As the town was moving to distance itself from the billboard, Harrison was reveling in the attention it was receiving, saying his $1,000 investment was generating $1 million in publicity.
“I’m not shocked that made waves,” Harrison said. “I’m not even shocked it went viral. It’s pretty much nationwide and worldwide this point. Everybody has picked up on this story, which is great. I love it. I really knew it would make it.”
Harrison, however, expressed remorse for the way the billboard adversely affected the township.
“Did I try to be divisive?” he said. “Did I try to break the town up? No. It wasn’t my intention. and that’s the only thing I would probably regret if anything.”
Harrison and two other men brandishing signs promoting the movie appeared on the sideway in front of the billboard at various times last week.
Union Police Director Daniel Zieser said officers from the department were dispatched to the area three times because people were going into the road and trying to hand out pamphlets.
“They kept going into the street and people were complaining, ‘Gee, I almost hit that guy. Send a car over there,’” Zieser said. “A couple of times (the police went over) just to tell them to stay on the sidewalk, stay out of the street, especially with traffic stopped for the traffic light down by Elmwood and Commerce there. They would step into the street and try to handout brochures or whatever you want to call them, or handbills. We had to tell them to get out of street and stay on the sidewalk. It was nothing. They complied.”
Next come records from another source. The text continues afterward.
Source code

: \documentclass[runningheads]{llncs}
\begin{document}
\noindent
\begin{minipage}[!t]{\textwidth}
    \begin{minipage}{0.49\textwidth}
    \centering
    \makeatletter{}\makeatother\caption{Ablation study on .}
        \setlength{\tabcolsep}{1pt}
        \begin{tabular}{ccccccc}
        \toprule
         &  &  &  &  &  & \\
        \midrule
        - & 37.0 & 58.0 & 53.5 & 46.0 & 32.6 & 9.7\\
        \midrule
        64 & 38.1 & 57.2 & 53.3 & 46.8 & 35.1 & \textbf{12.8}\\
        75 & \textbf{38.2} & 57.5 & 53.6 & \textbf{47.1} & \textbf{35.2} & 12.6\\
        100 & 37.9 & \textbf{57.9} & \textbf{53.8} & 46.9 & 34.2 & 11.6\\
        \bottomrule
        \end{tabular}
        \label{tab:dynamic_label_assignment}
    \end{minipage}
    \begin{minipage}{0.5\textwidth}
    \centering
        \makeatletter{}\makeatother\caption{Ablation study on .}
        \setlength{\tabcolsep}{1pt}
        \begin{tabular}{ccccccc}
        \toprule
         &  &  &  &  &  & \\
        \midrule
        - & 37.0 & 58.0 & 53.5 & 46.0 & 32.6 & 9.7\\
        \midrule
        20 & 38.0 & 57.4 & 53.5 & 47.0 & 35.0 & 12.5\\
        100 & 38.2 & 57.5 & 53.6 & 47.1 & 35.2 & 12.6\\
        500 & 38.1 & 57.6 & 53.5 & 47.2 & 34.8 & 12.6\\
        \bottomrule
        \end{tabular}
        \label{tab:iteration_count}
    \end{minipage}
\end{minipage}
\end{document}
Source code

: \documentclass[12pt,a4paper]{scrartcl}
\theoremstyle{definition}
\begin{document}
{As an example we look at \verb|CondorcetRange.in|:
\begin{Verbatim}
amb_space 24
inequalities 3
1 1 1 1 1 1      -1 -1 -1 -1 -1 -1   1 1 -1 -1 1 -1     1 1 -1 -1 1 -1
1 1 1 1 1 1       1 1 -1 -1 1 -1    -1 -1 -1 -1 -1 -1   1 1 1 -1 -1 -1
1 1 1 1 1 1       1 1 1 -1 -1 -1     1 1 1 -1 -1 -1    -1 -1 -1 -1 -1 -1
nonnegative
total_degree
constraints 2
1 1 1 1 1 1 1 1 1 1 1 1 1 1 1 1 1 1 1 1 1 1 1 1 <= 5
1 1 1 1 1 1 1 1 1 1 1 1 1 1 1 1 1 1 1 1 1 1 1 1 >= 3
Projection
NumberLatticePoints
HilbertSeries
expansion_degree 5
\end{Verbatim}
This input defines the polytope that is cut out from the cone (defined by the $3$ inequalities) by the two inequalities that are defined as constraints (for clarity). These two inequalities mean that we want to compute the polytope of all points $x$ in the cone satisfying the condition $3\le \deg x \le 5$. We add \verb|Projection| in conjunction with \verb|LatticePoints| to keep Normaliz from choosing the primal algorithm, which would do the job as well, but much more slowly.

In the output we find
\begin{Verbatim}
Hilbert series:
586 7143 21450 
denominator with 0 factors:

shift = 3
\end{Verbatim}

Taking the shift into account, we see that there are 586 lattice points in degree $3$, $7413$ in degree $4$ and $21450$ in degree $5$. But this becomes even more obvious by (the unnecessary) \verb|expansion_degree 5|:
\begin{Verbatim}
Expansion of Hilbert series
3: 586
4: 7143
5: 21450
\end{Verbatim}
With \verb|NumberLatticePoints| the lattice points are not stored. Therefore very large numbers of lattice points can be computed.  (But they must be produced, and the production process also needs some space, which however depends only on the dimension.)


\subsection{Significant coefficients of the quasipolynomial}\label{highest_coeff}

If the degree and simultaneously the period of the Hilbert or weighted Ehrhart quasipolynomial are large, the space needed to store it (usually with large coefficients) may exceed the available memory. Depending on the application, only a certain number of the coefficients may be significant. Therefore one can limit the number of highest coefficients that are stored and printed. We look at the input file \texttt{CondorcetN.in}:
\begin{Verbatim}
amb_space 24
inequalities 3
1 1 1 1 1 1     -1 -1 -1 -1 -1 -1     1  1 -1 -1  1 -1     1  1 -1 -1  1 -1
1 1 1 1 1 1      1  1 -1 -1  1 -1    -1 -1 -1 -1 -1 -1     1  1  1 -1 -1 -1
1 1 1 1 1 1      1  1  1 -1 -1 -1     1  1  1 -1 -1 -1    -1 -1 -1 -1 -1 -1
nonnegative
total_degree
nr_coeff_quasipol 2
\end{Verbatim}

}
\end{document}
Harrison acknowledged that he had hired two men to stand near the billboard with signs, but he said they were not the ones stepping into traffic.
Harrison said that he expected a backlash from the title of the documentary, which he hopes will be out by Christmas — called “Our Leader The Idiot”, his “Christmas gift to President Trump.”
What he didn’t expect, however, was to get so many threats. Harrison, who listed his email address on the billboard, said he has not reported the threats to police.
“I’m a kid who grew up in the streets,” he said. “If you tell someone you’re going to do something, you’re not going to do it. The guys that I have to worry about don’t say a word. They just come at you. This is nothing new. That’s part of being in the public eye and I’m not the only guy.”
He described his film as a look back at the past two and a half years of the president’s life.
“It will be the most entertaining presidential film that anyone has ever seen,” Harrison said. “It’s going to be bright, not all negative, but it’s going to show the man the way I see the man from my point of view, which is what a lot of Americans do. He’s a very manipulative kind of guy. He’s a mastermind and that’s what makes the man scary.”